Climate change, political instability, inequality, migration and the burden of disease are some of the major challenges confronting humanity today, requiring collaboration across ideological, geographical and scientific borders, so that holistic, lasting solutions can be developed to benefit society.
And Africa needs to contribute to this process, says Professor Ernest Aryeetey, secretary-general of the African Research Universities Alliance (ARUA),
“Africa cannot be free if we do not adequately replicate in good measure the high level skills and pioneering research required to foster inclusive development on the continent, while making a unique, valuable contribution to the global knowledge economy,” he told the inaugural conference of ARUA, held at the University of Ghana.
“This alliance aims to facilitate collaboration, knowledge transfer, equipment sharing, the pooling of resources and the development of mutually beneficial partnerships across Africa,” Prof Aryeetey adds. “Researchers in the developing world should not merely be regarded as data collection hubs, or wellsprings of material waiting to be analysed, or footnotes in north-south collaboration projects.
“ARUA will strengthen the ability of researchers in Africa to be recognised as world-class generators and producers of new knowledge, capable of successfully accessing and managing resources and relationships in the global knowledge economy off our own bat.”
The alliance comprises of research intensive universities on the continent that prioritise the development of new knowledge, quality research and high level and scare skills through empowering and mentoring postgraduate and postdoctoral students.

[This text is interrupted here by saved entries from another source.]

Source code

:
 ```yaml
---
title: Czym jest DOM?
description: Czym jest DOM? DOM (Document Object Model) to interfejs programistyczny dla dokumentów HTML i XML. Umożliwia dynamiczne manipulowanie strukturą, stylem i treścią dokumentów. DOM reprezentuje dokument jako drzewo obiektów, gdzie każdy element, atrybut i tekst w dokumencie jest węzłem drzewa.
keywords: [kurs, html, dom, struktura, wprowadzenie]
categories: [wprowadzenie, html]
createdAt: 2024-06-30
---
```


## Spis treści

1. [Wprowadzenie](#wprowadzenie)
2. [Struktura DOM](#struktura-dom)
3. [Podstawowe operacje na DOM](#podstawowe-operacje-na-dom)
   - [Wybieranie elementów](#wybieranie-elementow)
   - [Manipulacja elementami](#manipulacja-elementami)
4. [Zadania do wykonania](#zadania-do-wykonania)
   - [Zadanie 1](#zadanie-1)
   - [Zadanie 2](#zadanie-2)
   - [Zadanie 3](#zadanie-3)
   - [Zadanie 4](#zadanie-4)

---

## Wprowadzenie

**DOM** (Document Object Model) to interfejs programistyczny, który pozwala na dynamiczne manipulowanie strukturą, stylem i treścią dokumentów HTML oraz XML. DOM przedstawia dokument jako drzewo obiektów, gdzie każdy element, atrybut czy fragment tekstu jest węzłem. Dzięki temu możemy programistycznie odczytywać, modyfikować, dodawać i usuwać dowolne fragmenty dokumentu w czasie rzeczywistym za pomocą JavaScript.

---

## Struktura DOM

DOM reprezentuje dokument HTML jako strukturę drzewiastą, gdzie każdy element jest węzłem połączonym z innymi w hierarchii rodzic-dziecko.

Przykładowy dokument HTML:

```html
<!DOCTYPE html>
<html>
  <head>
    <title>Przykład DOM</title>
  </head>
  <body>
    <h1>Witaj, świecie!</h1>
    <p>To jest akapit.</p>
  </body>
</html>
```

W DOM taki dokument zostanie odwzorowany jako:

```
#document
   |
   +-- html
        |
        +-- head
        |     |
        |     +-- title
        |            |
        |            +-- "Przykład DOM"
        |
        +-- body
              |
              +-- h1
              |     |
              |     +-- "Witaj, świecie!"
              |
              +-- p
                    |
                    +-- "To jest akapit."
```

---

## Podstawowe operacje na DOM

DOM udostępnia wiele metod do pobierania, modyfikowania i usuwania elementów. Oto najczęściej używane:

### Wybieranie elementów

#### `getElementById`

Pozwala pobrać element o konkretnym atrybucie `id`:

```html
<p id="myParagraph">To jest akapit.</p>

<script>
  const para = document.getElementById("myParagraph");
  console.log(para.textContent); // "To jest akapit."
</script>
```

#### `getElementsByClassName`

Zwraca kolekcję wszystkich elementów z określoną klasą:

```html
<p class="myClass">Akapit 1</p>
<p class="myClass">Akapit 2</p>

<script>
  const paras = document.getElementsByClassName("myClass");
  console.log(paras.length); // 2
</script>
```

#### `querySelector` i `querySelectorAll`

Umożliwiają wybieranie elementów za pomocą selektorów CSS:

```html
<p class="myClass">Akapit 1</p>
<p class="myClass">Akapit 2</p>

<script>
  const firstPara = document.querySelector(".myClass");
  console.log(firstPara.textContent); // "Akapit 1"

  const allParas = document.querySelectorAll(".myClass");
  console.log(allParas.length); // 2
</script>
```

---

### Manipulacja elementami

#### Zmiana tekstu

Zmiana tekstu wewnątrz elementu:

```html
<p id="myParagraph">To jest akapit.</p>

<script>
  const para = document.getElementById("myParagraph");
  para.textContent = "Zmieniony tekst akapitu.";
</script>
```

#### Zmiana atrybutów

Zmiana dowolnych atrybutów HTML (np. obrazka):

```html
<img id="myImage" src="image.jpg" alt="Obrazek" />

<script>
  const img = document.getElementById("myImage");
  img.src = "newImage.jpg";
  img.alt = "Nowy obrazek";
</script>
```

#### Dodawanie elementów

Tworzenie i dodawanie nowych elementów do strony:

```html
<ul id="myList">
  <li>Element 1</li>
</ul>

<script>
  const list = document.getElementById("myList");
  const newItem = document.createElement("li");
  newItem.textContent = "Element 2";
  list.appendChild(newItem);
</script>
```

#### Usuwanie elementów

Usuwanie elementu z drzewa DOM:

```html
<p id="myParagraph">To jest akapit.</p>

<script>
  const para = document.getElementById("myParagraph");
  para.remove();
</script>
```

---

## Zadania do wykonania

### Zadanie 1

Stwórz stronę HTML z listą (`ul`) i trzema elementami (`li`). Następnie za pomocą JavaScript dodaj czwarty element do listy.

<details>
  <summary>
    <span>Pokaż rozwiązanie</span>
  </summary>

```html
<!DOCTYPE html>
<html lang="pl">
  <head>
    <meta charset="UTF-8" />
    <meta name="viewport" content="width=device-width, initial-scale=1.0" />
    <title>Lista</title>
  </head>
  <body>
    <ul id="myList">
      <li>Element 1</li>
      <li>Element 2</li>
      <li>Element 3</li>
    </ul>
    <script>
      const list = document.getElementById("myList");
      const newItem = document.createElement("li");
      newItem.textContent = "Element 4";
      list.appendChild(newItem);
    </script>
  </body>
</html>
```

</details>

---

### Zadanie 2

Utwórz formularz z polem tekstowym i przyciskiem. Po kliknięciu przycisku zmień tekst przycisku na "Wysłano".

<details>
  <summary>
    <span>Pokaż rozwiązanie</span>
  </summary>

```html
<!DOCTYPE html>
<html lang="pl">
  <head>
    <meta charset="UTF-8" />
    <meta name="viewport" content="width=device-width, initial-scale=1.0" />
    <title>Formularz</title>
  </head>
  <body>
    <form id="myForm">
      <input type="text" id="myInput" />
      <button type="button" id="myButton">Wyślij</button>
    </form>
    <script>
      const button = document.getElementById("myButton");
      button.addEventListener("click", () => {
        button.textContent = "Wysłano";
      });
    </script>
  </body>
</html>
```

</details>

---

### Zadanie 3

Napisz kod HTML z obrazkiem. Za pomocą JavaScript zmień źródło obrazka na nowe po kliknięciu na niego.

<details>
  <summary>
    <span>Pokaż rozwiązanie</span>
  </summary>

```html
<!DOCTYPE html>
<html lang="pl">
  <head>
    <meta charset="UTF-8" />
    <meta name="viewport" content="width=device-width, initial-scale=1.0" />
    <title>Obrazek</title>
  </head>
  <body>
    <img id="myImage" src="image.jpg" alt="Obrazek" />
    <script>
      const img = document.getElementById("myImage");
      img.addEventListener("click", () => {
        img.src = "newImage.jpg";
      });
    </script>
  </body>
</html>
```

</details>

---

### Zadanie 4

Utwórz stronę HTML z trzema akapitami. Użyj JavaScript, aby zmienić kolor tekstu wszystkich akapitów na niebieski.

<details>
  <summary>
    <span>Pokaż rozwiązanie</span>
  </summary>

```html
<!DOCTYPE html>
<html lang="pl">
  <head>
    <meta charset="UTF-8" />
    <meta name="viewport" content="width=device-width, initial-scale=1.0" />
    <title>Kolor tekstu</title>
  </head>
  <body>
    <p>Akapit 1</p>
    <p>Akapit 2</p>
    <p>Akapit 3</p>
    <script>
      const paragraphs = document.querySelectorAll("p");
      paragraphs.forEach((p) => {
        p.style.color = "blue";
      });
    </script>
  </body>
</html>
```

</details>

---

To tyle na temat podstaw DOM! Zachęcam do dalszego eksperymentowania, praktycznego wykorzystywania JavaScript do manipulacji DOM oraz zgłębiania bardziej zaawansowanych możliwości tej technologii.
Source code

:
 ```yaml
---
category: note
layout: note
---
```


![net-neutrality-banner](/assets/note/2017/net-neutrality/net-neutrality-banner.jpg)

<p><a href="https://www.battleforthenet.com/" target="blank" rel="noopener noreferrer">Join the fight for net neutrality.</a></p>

Thirteen key thematic areas for collaboration have been identified:
* Climate change;
* Food security;
* Non-communicable diseases;
* Materials development and nanotechnology;
* Energy;
* Water conservation;
* Mobility and migration;
* Poverty and inequality;
* Unemployment and skills development;
* Notions of identity;
* Good governance;
* Post-conflict societies; and
* Urbanisation and habitable cities.
Professor Adam Habib, a member of the ARUA Executive Committee and Vice-Chancellor and principal of the University of Witwatersrand, provided an update on two key projects that are underway.
“The Migrations and Mobility theme is a great example of a universal issue that requires research at multiple levels, and which is best addressed by cosmopolitan teams within different socio-economic, political and historical contexts,” he says. “A dynamic research project in this area has already been launched through funding from the Mellon Foundation. The next project is focused on food security, which is another area that directly affects humanity the world over.”